Reza Aslan Lecture
Dr. Reza Aslan, a religious scholar, professor, and author of the New York Times number one bestseller “Zealot: The Life and Times of Jesus of Nazareth,” spoke to hundreds in the Memorial Chapel Oct. 22 during a lively presentation on “The Islamophobia Industry.”
While his book “Zealot” has received an enormous amount of publicity, Aslan was asked to speak at Redlands as part of the University’s Muslim Journeys series, with the goal of sharing information on Muslim beliefs and culture with a wide audience. He began his lecture by talking about his family’s move from Iran to the United States during the Iranian Revolution, his experience as a young immigrant, and how that shaped his view of terms like “melting pot.”

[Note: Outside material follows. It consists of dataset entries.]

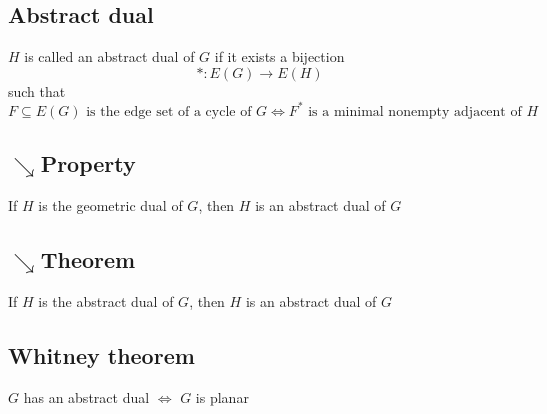         \subsection{Abstract dual}
            $H$ is called an abstract dual of $G$ if it exists a bijection
            \[*:E(G)\rightarrow E(H)\]
            such that 
            \[F\subseteq E(G)\text{ is the edge set of a cycle of }G\Leftrightarrow F^*\text{ is a minimal nonempty adjacent of }H\]
        \subsection{$\searrow$Property}
            If $H$ is the geometric dual of $G$, then $H$ is an abstract dual of $G$
        \subsection{$\searrow$Theorem}
            If $H$ is the abstract dual of $G$, then $H$ is an abstract dual of $G$
        \subsection{Whitney theorem}
            $G$ has an abstract dual $\Leftrightarrow$ $G$ is planar

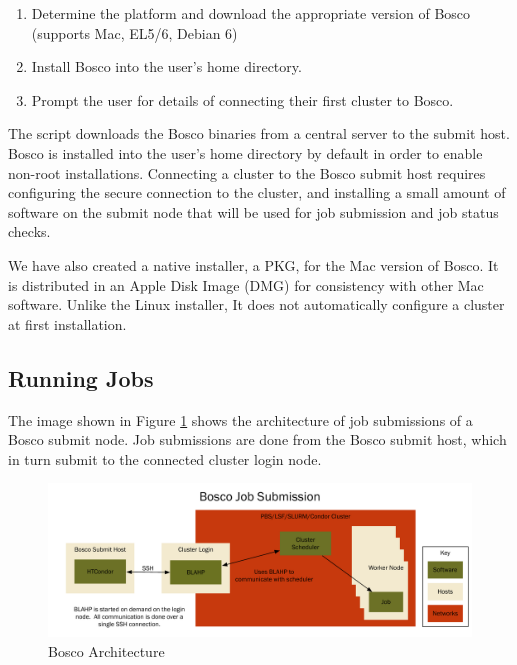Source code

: \begin{enumerate}
\item Determine the platform and download the appropriate version of Bosco (supports Mac, EL5/6, Debian 6)
\item Install Bosco into the user's home directory.
\item Prompt the user for details of connecting their first cluster to Bosco.
\end{enumerate}

The script downloads the Bosco binaries from a central server to the submit host.  Bosco is installed into the user's home directory by default in order to enable non-root installations.  Connecting a cluster to the Bosco submit host requires configuring the secure connection to the cluster, and installing a small amount of software on the submit node that will be used for job submission and job status checks.

We have also created a native installer, a PKG, for the Mac version of Bosco.  It is distributed in an Apple Disk Image (DMG) for consistency with other Mac software.  Unlike the Linux installer, It does not automatically configure a cluster at first installation.


\subsection{Running Jobs}

The image shown in Figure \ref{fig:archgraph1} shows the architecture of job submissions of a Bosco submit node.  Job submissions are done from the Bosco submit host, which in turn submit to the connected cluster login node.  

\begin{figure}[ht!]
\includegraphics[width=\textwidth]{images/ArchitectureGraph1}
\caption{Bosco Architecture}
\label{fig:archgraph1}
\end{figure}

“I’ve never agreed with that term,” he said. “We’re a sponge – we absorb every culture, every new generation of immigrants who come to our shores. This country is in a constant state of evolution.”
Aslan then delved into the topic of Islamophobia. He shared a commercial that ran against the Park 51 community center in New York City, often referred to as the “Ground Zero Mosque,” which Aslan pointed out was “neither a mosque, nor was it at Ground Zero.” Over images of the Sept. 11 attacks and men shooting guns, a voice warned that “they declared war against us…and now they want to build a 13-story mosque at Ground Zero.”

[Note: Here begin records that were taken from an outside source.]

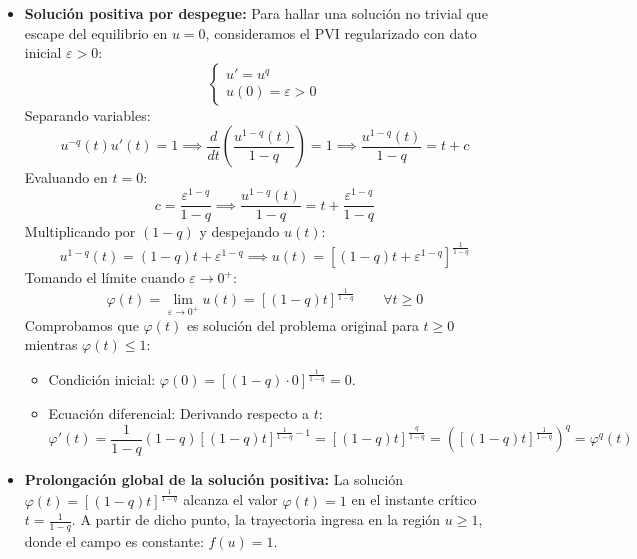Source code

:{\begin{itemize}
        \item \textbf{Solución positiva por despegue:} Para hallar una solución no trivial que escape del equilibrio en $u = 0$, consideramos el PVI regularizado con dato inicial $\varepsilon > 0$:
        \[
            \begin{cases}
                u' = u^q \\
                u(0) = \varepsilon > 0
            \end{cases}
        \]
        Separando variables:
        \[
            u^{-q}(t) u'(t) = 1 \implies \frac{d}{dt} \left( \frac{u^{1-q}(t)}{1-q} \right) = 1 \implies \frac{u^{1-q}(t)}{1-q} = t + c
        \]
        Evaluando en $t = 0$:
        \[
            c = \frac{\varepsilon^{1-q}}{1-q} \implies \frac{u^{1-q}(t)}{1-q} = t + \frac{\varepsilon^{1-q}}{1-q}
        \]
        Multiplicando por $(1 - q)$ y despejando $u(t)$:
        \[
            u^{1-q}(t) = (1 - q)t + \varepsilon^{1-q} \implies u(t) = \left[ (1 - q)t + \varepsilon^{1-q} \right]^{\frac{1}{1-q}}
        \]
        Tomando el límite cuando $\varepsilon \to 0^+$:
        \[
            \varphi(t) = \lim_{\varepsilon \to 0^+} u(t) = \left[ (1 - q)t \right]^{\frac{1}{1-q}} \qquad \forall t \geq 0
        \]
        Comprobamos que $\varphi(t)$ es solución del problema original para $t \geq 0$ mientras $\varphi(t) \leq 1$:
        \begin{itemize}
            \item Condición inicial: $\varphi(0) = \left[ (1 - q)\cdot 0 \right]^{\frac{1}{1-q}} = 0$.
            \item Ecuación diferencial: Derivando respecto a $t$:
            \[
                \varphi'(t) = \frac{1}{1 - q} (1 - q) \left[ (1 - q)t \right]^{\frac{1}{1-q} - 1} = \left[ (1 - q)t \right]^{\frac{q}{1-q}} = \left( \left[ (1 - q)t \right]^{\frac{1}{1-q}} \right)^q = \varphi^q(t)
            \]
        \end{itemize}
        \item \textbf{Prolongación global de la solución positiva:} La solución $\varphi(t) = \left[ (1 - q)t \right]^{\frac{1}{1-q}}$ alcanza el valor $\varphi(t) = 1$ en el instante crítico $t = \frac{1}{1 - q}$. A partir de dicho punto, la trayectoria ingresa en la región $u \geq 1$, donde el campo es constante: $f(u) = 1$.
        

\end{itemize}}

“The message you just heard said ‘they’ killed and now ‘they’ want to open this facility,” Aslan said. “As clear as you can get, what is being said is that 18 mostly Saudi members of Al Qaeda are American Muslims. ‘They’ attacked us now ‘they’ want to build a mosque at Ground Zero. This rhetoric didn’t exist before 2008.”
According to Aslan, anti-Muslim chatter started to grow around this time because “hate is profitable.” “Misinformation experts” like Robert Spencer, Pamela Gellar, Daniel Pipes and others began to write “pseudo-scientific” reports that instilled fear of Muslims. The “echo chamber” – namely conservative talk show hosts like Sean Hannity and Rush Limbaugh – then need to have guests on their programs, so they interview these authors, and politicians go on to use their messages as talking points. The money comes from people paying for subscriptions to websites or publications, as well as from speaking engagements.
What was once a fringe idea is now “infiltrating the mainstream,” Aslan said. “Six or seven years ago, these people were in the corner and no one took them seriously.”
Another myth that is being spread by these commenters is that Sharia law is coming to the United States, a notion that Aslan said is absurd.
“We have people calling for a constitutional amendment banning Sharia law, and it turns out we already have that – it’s called the Constitution,” he said. “It makes it impossible for any foreign law to trump the law of the land. Sharia is just a code word for ‘other.’”
To get over this “otherness,” it will take more than education.
“Bigotry is impervious to data,” Aslan said. “We have this idea that bigotry and prejudice are the result of ignorance. If people just knew more and understood Islam, they wouldn’t be so biased. But bigotry is not a result of a lack of knowledge; it turns out there are a lot of smart bigots out there. It’s a result of fear.”
As Aslan pointed out, religious bigotry is nothing new in the U.S. Anti-Catholic and anti-Jewish hysteria were prevalent in the 19th and 20th centuries, and it’s just the “other” that changes.
“But, certainly we can say with extreme confidence that a generation from now Muslims will be as much part of the cultural fabric as Jews and Catholics,” Aslan said. “It’s inevitable, and there is nothing you can do to stop it. That’s how our country works.”
According to Aslan, there is one way to move past bigotry: get to know people who aren’t like you.
“If you know a Muslim as a human being and not as a symbol of ‘other,’ it cuts in half negative feelings,” he said. “You have to build relationships.”